XYTOPIA is a micro, research-led practice founded by me, Xinyi Wang, an Australian registered architect and artist based in Sydney, operating internationally through project-specific collaborations. XYTOPIA began as a way to externalise the questions I kept meeting in practice — the unknowns that sit inside briefs, sites, communities, climate, budgets, and time — and to turn them into a shared design process. The name reflects that philosophy: X stands for what we don’t yet know, and Y stands for the reasons we seek. I work as the principal designer and lead author, and I build teams project-by-project depending on what the work asks for (engineers, fabricators, lighting specialists, landscape designers, curators, and local collaborators). This keeps the practice lightweight, adaptable, and grounded in each place. XYTOPIA is not bound by medium, but by meaning. The practice moves across projects of different kinds, forms, and scales — from built proposals to public works, from spatial installations to objects — guided by the same intention: to shape experiences that feel necessary, generous, and memorable.

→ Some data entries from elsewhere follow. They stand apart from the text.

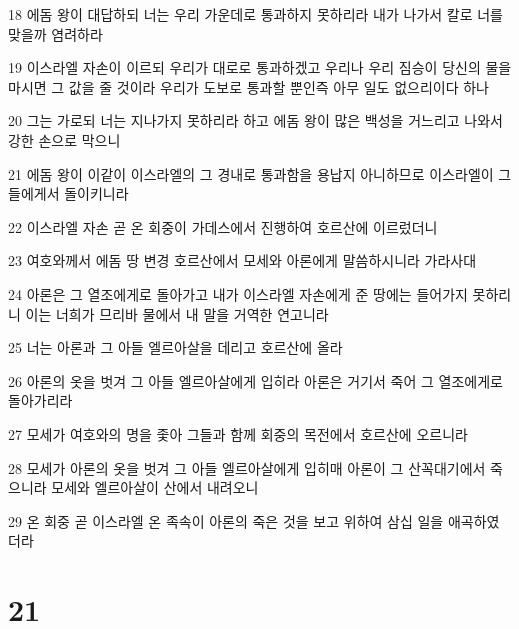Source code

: \par 18 에돔 왕이 대답하되 너는 우리 가운데로 통과하지 못하리라 내가 나가서 칼로 너를 맞을까 염려하라
\par 19 이스라엘 자손이 이르되 우리가 대로로 통과하겠고 우리나 우리 짐승이 당신의 물을 마시면 그 값을 줄 것이라 우리가 도보로 통과할 뿐인즉 아무 일도 없으리이다 하나
\par 20 그는 가로되 너는 지나가지 못하리라 하고 에돔 왕이 많은 백성을 거느리고 나와서 강한 손으로 막으니
\par 21 에돔 왕이 이같이 이스라엘의 그 경내로 통과함을 용납지 아니하므로 이스라엘이 그들에게서 돌이키니라
\par 22 이스라엘 자손 곧 온 회중이 가데스에서 진행하여 호르산에 이르렀더니
\par 23 여호와께서 에돔 땅 변경 호르산에서 모세와 아론에게 말씀하시니라 가라사대
\par 24 아론은 그 열조에게로 돌아가고 내가 이스라엘 자손에게 준 땅에는 들어가지 못하리니 이는 너희가 므리바 물에서 내 말을 거역한 연고니라
\par 25 너는 아론과 그 아들 엘르아살을 데리고 호르산에 올라
\par 26 아론의 옷을 벗겨 그 아들 엘르아살에게 입히라 아론은 거기서 죽어 그 열조에게로 돌아가리라
\par 27 모세가 여호와의 명을 좇아 그들과 함께 회중의 목전에서 호르산에 오르니라
\par 28 모세가 아론의 옷을 벗겨 그 아들 엘르아살에게 입히매 아론이 그 산꼭대기에서 죽으니라 모세와 엘르아살이 산에서 내려오니
\par 29 온 회중 곧 이스라엘 온 족속이 아론의 죽은 것을 보고 위하여 삼십 일을 애곡하였더라

\chapter{21}

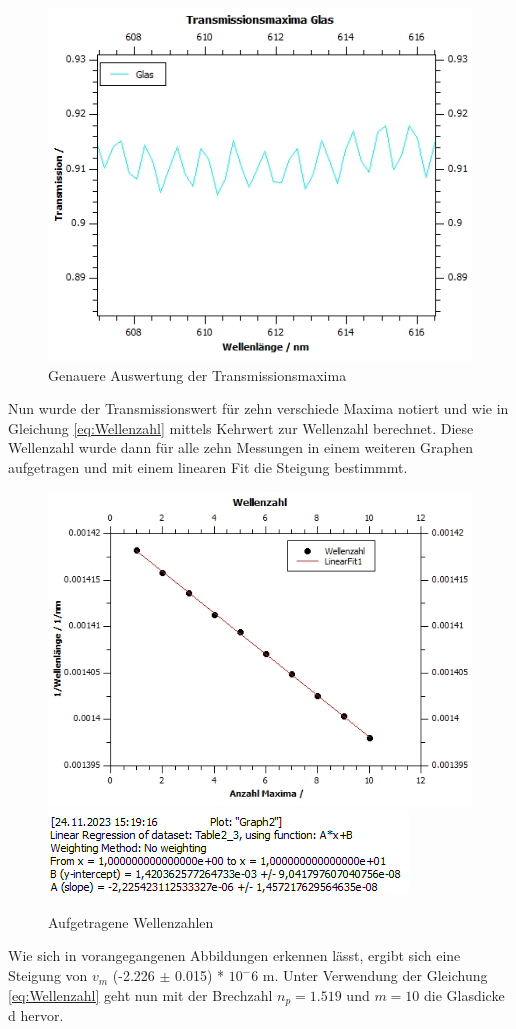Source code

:\documentclass[12pt,a4paper,twoside]{article}
\begin{document}
\begin{figure}[H]
    \centering
    \includegraphics[width=0.6\linewidth]{nudes/qti-Transmissionsmaxima-Glas.jpg}
    \caption{Genauere Auswertung der Transmissionsmaxima}
    \label{fig:Transmissionsmaxima}
\end{figure}

\noindent
Nun wurde der Transmissionswert für zehn verschiede Maxima notiert und wie in Gleichung \ref{eq:Wellenzahl} mittels Kehrwert zur Wellenzahl berechnet.
Diese Wellenzahl wurde dann für alle zehn Messungen in einem weiteren Graphen aufgetragen und mit einem linearen Fit die Steigung bestimmmt.

\begin{figure}[H]
    \centering
    \includegraphics[width=0.4\linewidth]{nudes/qti-SteigungWellenzahl.jpg}
    \includegraphics[width=0.4\linewidth]{nudes/WellenzahlSteigung.png}
    \caption{Aufgetragene Wellenzahlen}
    \label{fig:WellenzahlSteigung}
\end{figure}

\noindent
Wie sich in vorangegangenen Abbildungen erkennen lässt, ergibt sich eine Steigung von $v_{m}$ (-2.226 $\pm$ 0.015) * $10^-6$ m.
Unter Verwendung der Gleichung \ref{eq:Wellenzahl} geht nun mit der Brechzahl $n_{p}=1.519$ und $m=10$ die Glasdicke d hervor. \newline
\end{document}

Brief information about the projects that you/your company have been involved with. For instance, what scale have you focused on/preferred, any significant projects where the company/ individuals have been Involved?

My work moves across scales — from public realm interventions and light installations, to pavilions, to architectural proposals and adaptive reuse concepts, and occasionally down to objects and detail-driven prototypes. I don’t treat scale as a hierarchy; I treat it as a question of impact and experience. Some projects require intimacy, others require civic presence. A consistent thread is working between disciplines: architecture, public art, light, narrative, and emerging digital tools. I’ve been involved in projects and proposals delivered through competitions, commissions, and collaborations across Australia and internationally. My roles typically include concept authorship, design development, visual communication, stakeholder alignment, and coordinating specialist input from engineers and fabricators. Across these projects, I’ve learned to value two things equally: poetic clarity (why the work matters) and practical responsibility (how it can be delivered safely, sustainably, and within constraints).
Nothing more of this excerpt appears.